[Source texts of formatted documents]
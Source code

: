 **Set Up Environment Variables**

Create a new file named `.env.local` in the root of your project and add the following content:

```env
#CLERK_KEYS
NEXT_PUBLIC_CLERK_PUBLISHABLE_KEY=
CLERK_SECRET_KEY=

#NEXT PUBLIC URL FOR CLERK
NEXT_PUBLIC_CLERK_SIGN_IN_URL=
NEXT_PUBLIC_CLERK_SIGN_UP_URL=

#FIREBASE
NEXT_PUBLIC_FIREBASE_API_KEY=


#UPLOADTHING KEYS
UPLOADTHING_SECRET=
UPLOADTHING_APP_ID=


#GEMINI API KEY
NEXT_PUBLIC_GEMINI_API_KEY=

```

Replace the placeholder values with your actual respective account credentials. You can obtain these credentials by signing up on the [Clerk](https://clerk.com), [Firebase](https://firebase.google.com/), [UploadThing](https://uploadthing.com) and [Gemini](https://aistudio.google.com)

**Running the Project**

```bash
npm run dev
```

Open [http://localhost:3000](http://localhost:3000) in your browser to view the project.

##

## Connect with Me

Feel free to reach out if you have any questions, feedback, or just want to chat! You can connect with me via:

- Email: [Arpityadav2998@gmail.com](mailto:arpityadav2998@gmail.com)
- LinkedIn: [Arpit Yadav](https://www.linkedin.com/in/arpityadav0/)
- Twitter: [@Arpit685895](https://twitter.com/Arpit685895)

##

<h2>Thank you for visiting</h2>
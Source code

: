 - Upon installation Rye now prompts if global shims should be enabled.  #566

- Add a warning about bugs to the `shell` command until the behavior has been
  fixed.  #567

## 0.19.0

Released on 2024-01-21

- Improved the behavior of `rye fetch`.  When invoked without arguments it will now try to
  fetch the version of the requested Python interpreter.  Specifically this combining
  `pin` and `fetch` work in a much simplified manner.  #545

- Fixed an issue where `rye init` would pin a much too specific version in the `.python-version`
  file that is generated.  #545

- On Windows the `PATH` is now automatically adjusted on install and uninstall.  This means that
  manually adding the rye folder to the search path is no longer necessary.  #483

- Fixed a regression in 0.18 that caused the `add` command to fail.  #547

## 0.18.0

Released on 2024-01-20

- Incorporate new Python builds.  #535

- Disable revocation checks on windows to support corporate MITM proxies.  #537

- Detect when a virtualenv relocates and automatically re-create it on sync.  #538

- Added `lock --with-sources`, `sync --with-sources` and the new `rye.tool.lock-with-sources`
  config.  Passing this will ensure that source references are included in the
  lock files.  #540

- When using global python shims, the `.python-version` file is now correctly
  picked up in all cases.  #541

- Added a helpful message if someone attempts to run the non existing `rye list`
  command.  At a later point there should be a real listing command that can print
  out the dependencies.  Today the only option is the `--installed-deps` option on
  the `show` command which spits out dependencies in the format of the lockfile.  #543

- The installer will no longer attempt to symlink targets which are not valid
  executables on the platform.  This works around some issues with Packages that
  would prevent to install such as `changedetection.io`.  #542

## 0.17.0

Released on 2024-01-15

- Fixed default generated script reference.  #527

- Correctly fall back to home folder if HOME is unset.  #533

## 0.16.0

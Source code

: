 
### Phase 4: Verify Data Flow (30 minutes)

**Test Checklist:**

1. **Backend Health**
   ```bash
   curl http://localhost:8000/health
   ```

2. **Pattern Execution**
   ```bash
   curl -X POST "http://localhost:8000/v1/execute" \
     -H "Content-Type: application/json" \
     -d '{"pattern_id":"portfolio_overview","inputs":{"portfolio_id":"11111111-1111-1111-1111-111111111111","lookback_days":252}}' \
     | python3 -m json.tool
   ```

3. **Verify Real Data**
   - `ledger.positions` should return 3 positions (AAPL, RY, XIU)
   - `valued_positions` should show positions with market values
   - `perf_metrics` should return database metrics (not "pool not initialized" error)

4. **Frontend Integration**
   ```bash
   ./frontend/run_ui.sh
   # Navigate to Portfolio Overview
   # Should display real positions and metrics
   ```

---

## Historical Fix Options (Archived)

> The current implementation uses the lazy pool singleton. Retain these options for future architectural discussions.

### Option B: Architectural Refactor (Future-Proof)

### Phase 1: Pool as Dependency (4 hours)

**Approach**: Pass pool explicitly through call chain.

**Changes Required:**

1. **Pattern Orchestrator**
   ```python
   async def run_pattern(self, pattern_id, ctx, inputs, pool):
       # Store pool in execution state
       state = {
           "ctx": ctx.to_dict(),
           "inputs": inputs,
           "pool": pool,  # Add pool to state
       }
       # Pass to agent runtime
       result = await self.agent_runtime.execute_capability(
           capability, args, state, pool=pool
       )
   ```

(PROBLEM DESCRIPTION): For each record above, give it again without a single change.

(ANSWER SECTION):
Source code

: **Set Up Environment Variables**

Create a new file named `.env.local` in the root of your project and add the following content:

```env
#CLERK_KEYS
NEXT_PUBLIC_CLERK_PUBLISHABLE_KEY=
CLERK_SECRET_KEY=

#NEXT PUBLIC URL FOR CLERK
NEXT_PUBLIC_CLERK_SIGN_IN_URL=
NEXT_PUBLIC_CLERK_SIGN_UP_URL=

#FIREBASE
NEXT_PUBLIC_FIREBASE_API_KEY=


#UPLOADTHING KEYS
UPLOADTHING_SECRET=
UPLOADTHING_APP_ID=


#GEMINI API KEY
NEXT_PUBLIC_GEMINI_API_KEY=

```

Replace the placeholder values with your actual respective account credentials. You can obtain these credentials by signing up on the [Clerk](https://clerk.com), [Firebase](https://firebase.google.com/), [UploadThing](https://uploadthing.com) and [Gemini](https://aistudio.google.com)

**Running the Project**

```bash
npm run dev
```

Open [http://localhost:3000](http://localhost:3000) in your browser to view the project.

##

## Connect with Me

Feel free to reach out if you have any questions, feedback, or just want to chat! You can connect with me via:

- Email: [Arpityadav2998@gmail.com](mailto:arpityadav2998@gmail.com)
- LinkedIn: [Arpit Yadav](https://www.linkedin.com/in/arpityadav0/)
- Twitter: [@Arpit685895](https://twitter.com/Arpit685895)

##

<h2>Thank you for visiting</h2>
Source code

: - Upon installation Rye now prompts if global shims should be enabled.  #566

- Add a warning about bugs to the `shell` command until the behavior has been
  fixed.  #567

## 0.19.0

Released on 2024-01-21

- Improved the behavior of `rye fetch`.  When invoked without arguments it will now try to
  fetch the version of the requested Python interpreter.  Specifically this combining
  `pin` and `fetch` work in a much simplified manner.  #545

- Fixed an issue where `rye init` would pin a much too specific version in the `.python-version`
  file that is generated.  #545

- On Windows the `PATH` is now automatically adjusted on install and uninstall.  This means that
  manually adding the rye folder to the search path is no longer necessary.  #483

- Fixed a regression in 0.18 that caused the `add` command to fail.  #547

## 0.18.0

Released on 2024-01-20

- Incorporate new Python builds.  #535

- Disable revocation checks on windows to support corporate MITM proxies.  #537

- Detect when a virtualenv relocates and automatically re-create it on sync.  #538

- Added `lock --with-sources`, `sync --with-sources` and the new `rye.tool.lock-with-sources`
  config.  Passing this will ensure that source references are included in the
  lock files.  #540

- When using global python shims, the `.python-version` file is now correctly
  picked up in all cases.  #541

- Added a helpful message if someone attempts to run the non existing `rye list`
  command.  At a later point there should be a real listing command that can print
  out the dependencies.  Today the only option is the `--installed-deps` option on
  the `show` command which spits out dependencies in the format of the lockfile.  #543

- The installer will no longer attempt to symlink targets which are not valid
  executables on the platform.  This works around some issues with Packages that
  would prevent to install such as `changedetection.io`.  #542

## 0.17.0

Released on 2024-01-15

- Fixed default generated script reference.  #527

- Correctly fall back to home folder if HOME is unset.  #533

## 0.16.0

Source code

: 
### Phase 4: Verify Data Flow (30 minutes)

**Test Checklist:**

1. **Backend Health**
   ```bash
   curl http://localhost:8000/health
   ```

2. **Pattern Execution**
   ```bash
   curl -X POST "http://localhost:8000/v1/execute" \
     -H "Content-Type: application/json" \
     -d '{"pattern_id":"portfolio_overview","inputs":{"portfolio_id":"11111111-1111-1111-1111-111111111111","lookback_days":252}}' \
     | python3 -m json.tool
   ```

3. **Verify Real Data**
   - `ledger.positions` should return 3 positions (AAPL, RY, XIU)
   - `valued_positions` should show positions with market values
   - `perf_metrics` should return database metrics (not "pool not initialized" error)

4. **Frontend Integration**
   ```bash
   ./frontend/run_ui.sh
   # Navigate to Portfolio Overview
   # Should display real positions and metrics
   ```

---

## Historical Fix Options (Archived)

> The current implementation uses the lazy pool singleton. Retain these options for future architectural discussions.

### Option B: Architectural Refactor (Future-Proof)

### Phase 1: Pool as Dependency (4 hours)

**Approach**: Pass pool explicitly through call chain.

**Changes Required:**

1. **Pattern Orchestrator**
   ```python
   async def run_pattern(self, pattern_id, ctx, inputs, pool):
       # Store pool in execution state
       state = {
           "ctx": ctx.to_dict(),
           "inputs": inputs,
           "pool": pool,  # Add pool to state
       }
       # Pass to agent runtime
       result = await self.agent_runtime.execute_capability(
           capability, args, state, pool=pool
       )
   ```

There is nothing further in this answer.